▶ [Work order]: Which lines of the data below include the string "monitoring"? Return each of them.

▶ [Extracted entries]:

++++++++

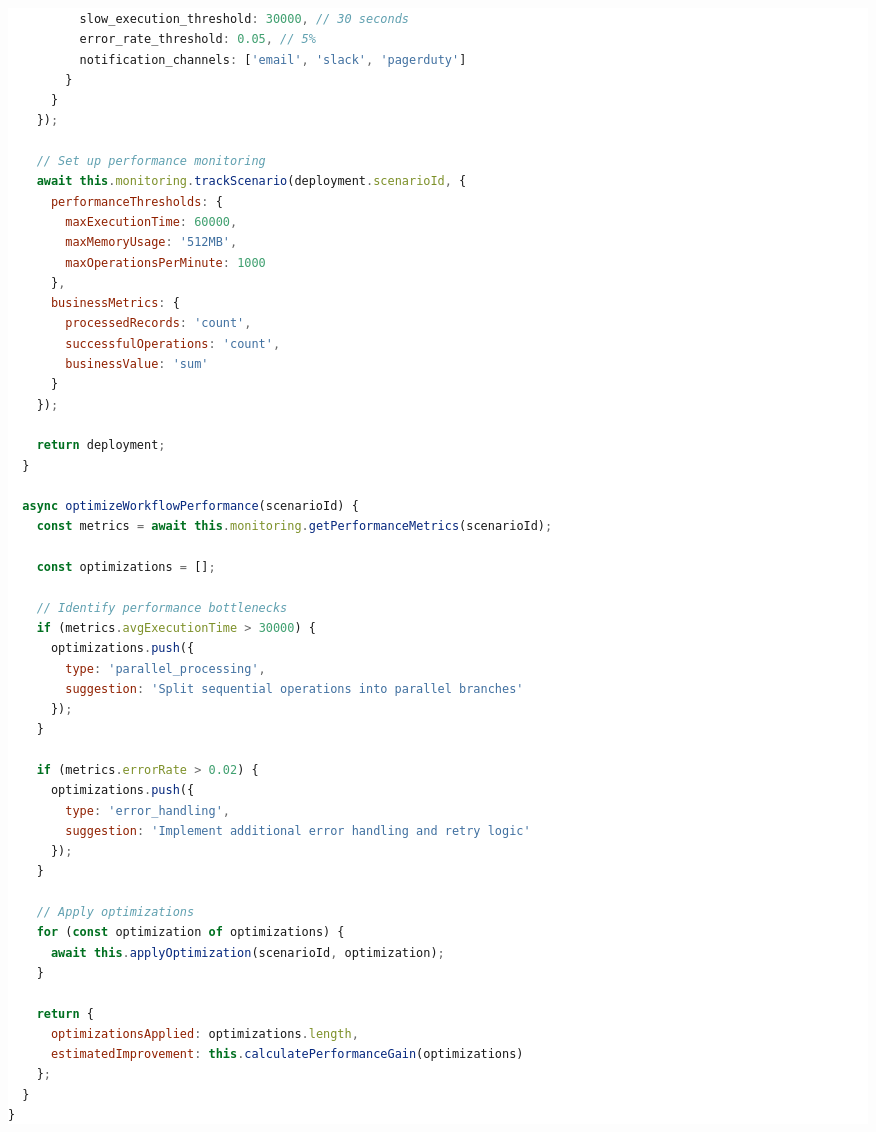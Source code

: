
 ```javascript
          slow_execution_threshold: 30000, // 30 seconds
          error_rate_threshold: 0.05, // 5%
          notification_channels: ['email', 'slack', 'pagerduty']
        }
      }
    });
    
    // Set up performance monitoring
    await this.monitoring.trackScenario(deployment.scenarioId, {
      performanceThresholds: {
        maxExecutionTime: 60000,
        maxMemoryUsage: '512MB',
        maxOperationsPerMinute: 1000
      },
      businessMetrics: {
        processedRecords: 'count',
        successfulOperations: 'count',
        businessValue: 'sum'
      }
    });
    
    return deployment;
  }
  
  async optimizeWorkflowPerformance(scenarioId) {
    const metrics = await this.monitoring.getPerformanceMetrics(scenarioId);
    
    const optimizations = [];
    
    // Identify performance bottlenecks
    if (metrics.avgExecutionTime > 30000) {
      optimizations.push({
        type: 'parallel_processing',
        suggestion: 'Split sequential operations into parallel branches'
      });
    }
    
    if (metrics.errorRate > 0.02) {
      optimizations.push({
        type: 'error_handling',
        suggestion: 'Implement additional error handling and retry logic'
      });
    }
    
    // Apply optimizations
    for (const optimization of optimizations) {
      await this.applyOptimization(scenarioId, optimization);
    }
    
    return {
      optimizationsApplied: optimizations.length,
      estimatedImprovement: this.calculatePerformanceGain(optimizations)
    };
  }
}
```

++++++++

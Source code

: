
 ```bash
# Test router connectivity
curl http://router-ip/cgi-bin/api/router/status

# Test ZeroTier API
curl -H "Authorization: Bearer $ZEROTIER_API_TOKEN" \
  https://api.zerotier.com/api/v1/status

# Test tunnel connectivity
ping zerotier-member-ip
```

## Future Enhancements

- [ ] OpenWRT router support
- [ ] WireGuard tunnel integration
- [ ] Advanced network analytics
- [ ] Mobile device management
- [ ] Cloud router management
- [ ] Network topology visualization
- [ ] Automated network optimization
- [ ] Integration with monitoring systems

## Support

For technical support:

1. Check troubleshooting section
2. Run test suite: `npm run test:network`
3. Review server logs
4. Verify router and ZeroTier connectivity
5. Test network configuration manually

++++++++

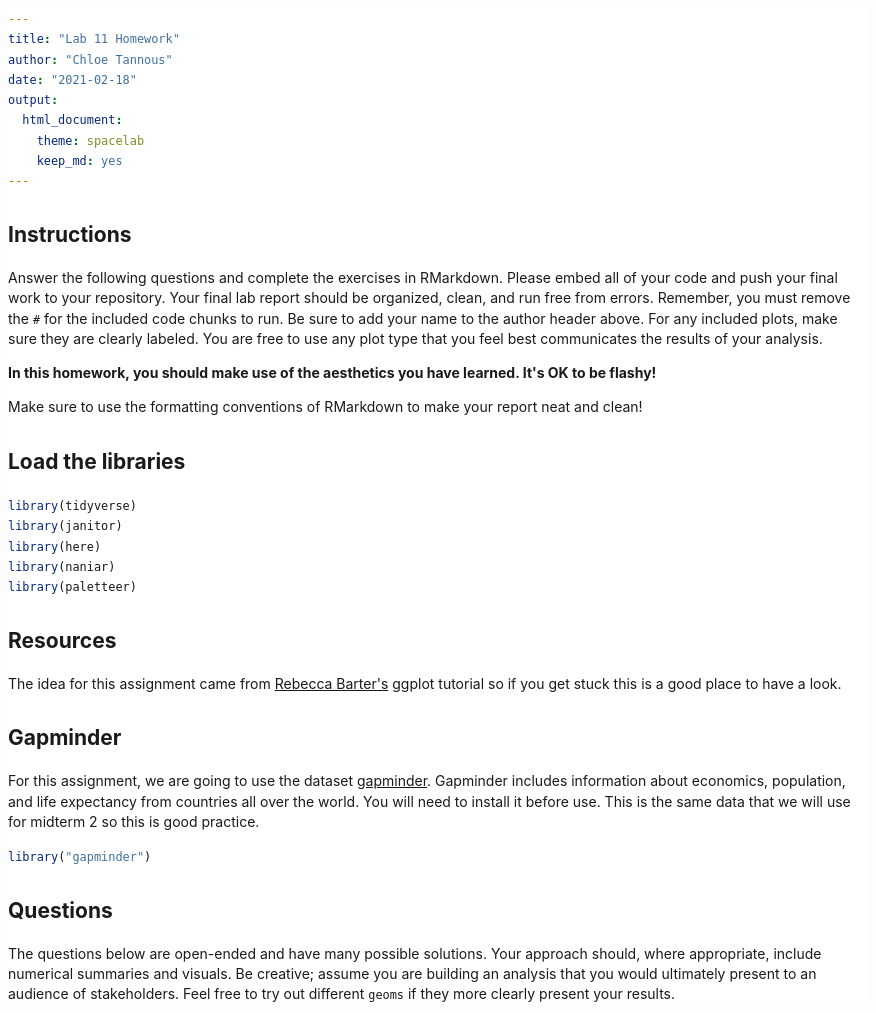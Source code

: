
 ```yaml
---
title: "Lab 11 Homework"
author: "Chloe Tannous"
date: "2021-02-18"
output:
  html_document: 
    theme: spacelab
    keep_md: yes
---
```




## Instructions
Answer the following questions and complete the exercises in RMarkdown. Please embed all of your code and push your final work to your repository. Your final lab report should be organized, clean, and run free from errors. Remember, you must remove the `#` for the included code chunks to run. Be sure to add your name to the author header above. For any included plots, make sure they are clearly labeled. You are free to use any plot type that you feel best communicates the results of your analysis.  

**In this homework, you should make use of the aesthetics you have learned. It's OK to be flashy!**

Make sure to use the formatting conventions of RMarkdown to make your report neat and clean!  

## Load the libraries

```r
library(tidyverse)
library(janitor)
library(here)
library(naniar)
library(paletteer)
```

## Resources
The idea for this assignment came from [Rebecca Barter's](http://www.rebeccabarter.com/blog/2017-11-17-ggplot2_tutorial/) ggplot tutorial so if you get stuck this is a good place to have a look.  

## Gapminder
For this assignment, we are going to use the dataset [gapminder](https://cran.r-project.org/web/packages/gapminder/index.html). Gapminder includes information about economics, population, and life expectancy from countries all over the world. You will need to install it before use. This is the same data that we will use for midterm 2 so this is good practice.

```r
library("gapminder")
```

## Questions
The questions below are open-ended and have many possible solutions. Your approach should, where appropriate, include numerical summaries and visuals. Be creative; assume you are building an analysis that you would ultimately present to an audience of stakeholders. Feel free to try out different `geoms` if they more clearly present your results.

++++++++

▶ [Answer to this exercise]:
    // Set up performance monitoring
    await this.monitoring.trackScenario(deployment.scenarioId, {
    const metrics = await this.monitoring.getPerformanceMetrics(scenarioId);
- [ ] Integration with monitoring systems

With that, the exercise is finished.